Gating strategy for the identification of the different subsets of circulating monocytes and dendritic cells (DCs) in a representative peripheral blood (PB) sample from a healthy donor. Coloured events in Panels a and b correspond to all the antigen-presenting cell (APC) subsets under study (that is, total PB monocytes and DCs), firstly gated from leukocytes (grey dots) according to their typical expression pattern of sideward scatter (SSC^int) together with CD45 (Panel a) and HLADR (Panel b). Next, monocytes were identified within total APCs, based on their expression of CD33^+/++ (not shown), together with their expression profile for CD14 and CD16 (coloured dots included in the gate in Panel c). Their differential expression of CD14 and CD16 further allowed the identification of three major subpopulations of monocytes (Panel c): CD14⁺⁺/CD16⁻ classical monocytes (cMo), CD14^+/lo/CD16^lo intermediate monocytes (iMo) and CD14^lo/−/CD16⁺non-classical monocytes (ncMo). Within this latter monocytic subset, both SLAN⁻ and SLAN⁺ ncMo were identified, as shown in Panel d: the region including SLAN⁺ ncMo (blue dots included in the gate) was set based on internal negative controls for SLAN (grey dots in Panel d).
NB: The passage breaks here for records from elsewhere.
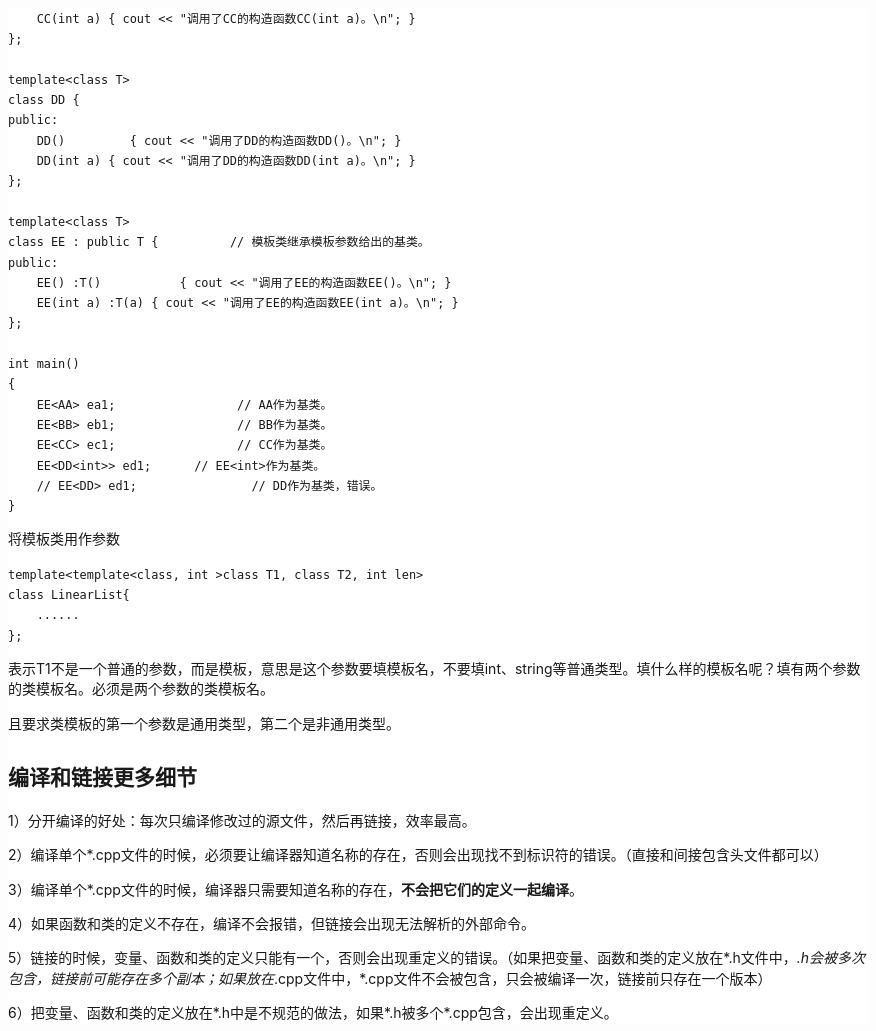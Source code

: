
 ```
    CC(int a) { cout << "调用了CC的构造函数CC(int a)。\n"; }
};

template<class T>
class DD {
public:
    DD()         { cout << "调用了DD的构造函数DD()。\n"; }
    DD(int a) { cout << "调用了DD的构造函数DD(int a)。\n"; }
};

template<class T>
class EE : public T {          // 模板类继承模板参数给出的基类。
public:
    EE() :T()           { cout << "调用了EE的构造函数EE()。\n"; }
    EE(int a) :T(a) { cout << "调用了EE的构造函数EE(int a)。\n"; }
};

int main()
{
    EE<AA> ea1;                 // AA作为基类。
    EE<BB> eb1;                 // BB作为基类。
    EE<CC> ec1;                 // CC作为基类。
    EE<DD<int>> ed1;      // EE<int>作为基类。
    // EE<DD> ed1;                // DD作为基类，错误。
}
```

将模板类用作参数

```
template<template<class, int >class T1, class T2, int len>
class LinearList{
    ......
};
```

表示T1不是一个普通的参数，而是模板，意思是这个参数要填模板名，不要填int、string等普通类型。填什么样的模板名呢？填有两个参数的类模板名。必须是两个参数的类模板名。

且要求类模板的第一个参数是通用类型，第二个是非通用类型。

## 编译和链接**更多细节**

1）分开编译的好处：每次只编译修改过的源文件，然后再链接，效率最高。

2）编译单个*.cpp文件的时候，必须要让编译器知道名称的存在，否则会出现找不到标识符的错误。（直接和间接包含头文件都可以）

3）编译单个*.cpp文件的时候，编译器只需要知道名称的存在，**不会把它们的定义一起编译**。

4）如果函数和类的定义不存在，编译不会报错，但链接会出现无法解析的外部命令。

5）链接的时候，变量、函数和类的定义只能有一个，否则会出现重定义的错误。（如果把变量、函数和类的定义放在*.h文件中，*.h会被多次包含，链接前可能存在多个副本；如果放在*.cpp文件中，*.cpp文件不会被包含，只会被编译一次，链接前只存在一个版本）

6）把变量、函数和类的定义放在*.h中是不规范的做法，如果*.h被多个*.cpp包含，会出现重定义。
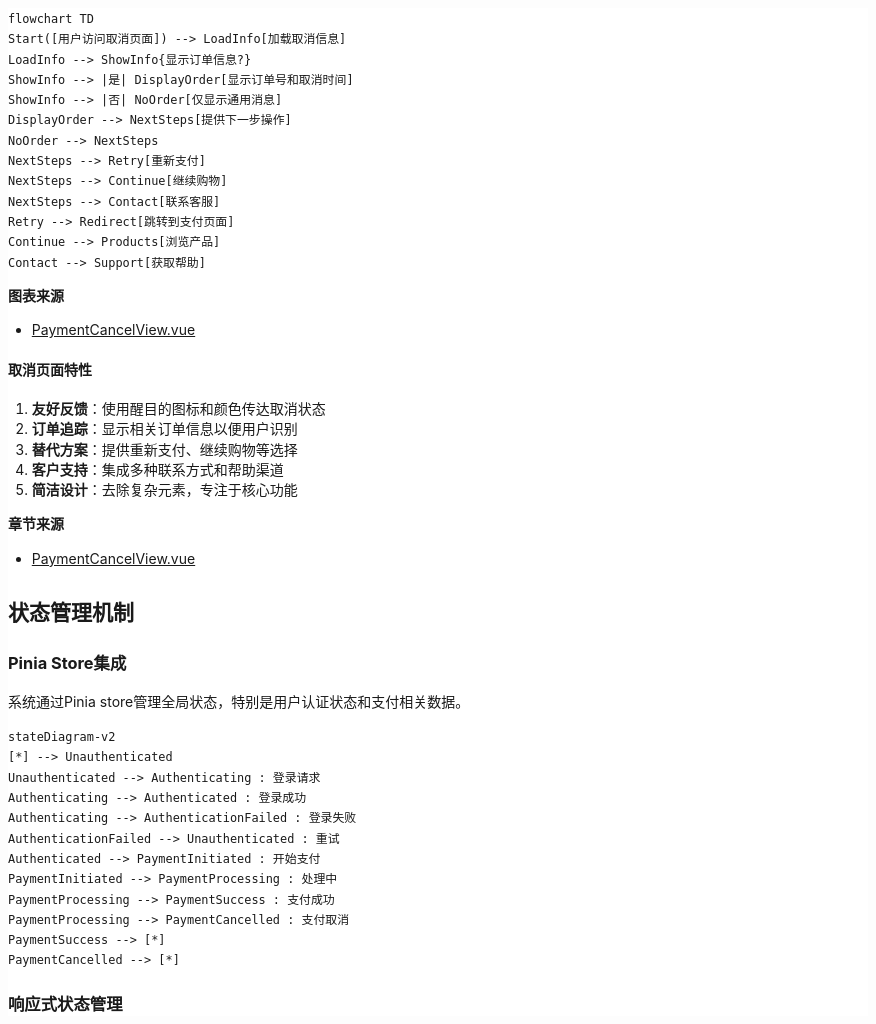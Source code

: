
 ```mermaid
flowchart TD
Start([用户访问取消页面]) --> LoadInfo[加载取消信息]
LoadInfo --> ShowInfo{显示订单信息?}
ShowInfo --> |是| DisplayOrder[显示订单号和取消时间]
ShowInfo --> |否| NoOrder[仅显示通用消息]
DisplayOrder --> NextSteps[提供下一步操作]
NoOrder --> NextSteps
NextSteps --> Retry[重新支付]
NextSteps --> Continue[继续购物]
NextSteps --> Contact[联系客服]
Retry --> Redirect[跳转到支付页面]
Continue --> Products[浏览产品]
Contact --> Support[获取帮助]
```

**图表来源**
- [PaymentCancelView.vue](file://src/views/PaymentCancelView.vue#L1-L100)

#### 取消页面特性

1. **友好反馈**：使用醒目的图标和颜色传达取消状态
2. **订单追踪**：显示相关订单信息以便用户识别
3. **替代方案**：提供重新支付、继续购物等选择
4. **客户支持**：集成多种联系方式和帮助渠道
5. **简洁设计**：去除复杂元素，专注于核心功能

**章节来源**
- [PaymentCancelView.vue](file://src/views/PaymentCancelView.vue#L1-L383)

## 状态管理机制

### Pinia Store集成

系统通过Pinia store管理全局状态，特别是用户认证状态和支付相关数据。

```mermaid
stateDiagram-v2
[*] --> Unauthenticated
Unauthenticated --> Authenticating : 登录请求
Authenticating --> Authenticated : 登录成功
Authenticating --> AuthenticationFailed : 登录失败
AuthenticationFailed --> Unauthenticated : 重试
Authenticated --> PaymentInitiated : 开始支付
PaymentInitiated --> PaymentProcessing : 处理中
PaymentProcessing --> PaymentSuccess : 支付成功
PaymentProcessing --> PaymentCancelled : 支付取消
PaymentSuccess --> [*]
PaymentCancelled --> [*]
```

### 响应式状态管理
Myeloid DCs (mDCs, Panel e) were identified based on their high expression of CD33 and HLADR in the absence of CD14 and CD16, to exclude monocytes, while plasmacytoid DCs (pDCs, Panel f) were identified by the strong CD123 expression and positivity for HLADR, also in the absence of CD14 and CD16. Colour codes: yellow dots correspond to cMo, iMo are painted in green, whereas blue dots correspond to ncMo; dark purple and orange dots represent mDC and pDC, respectively.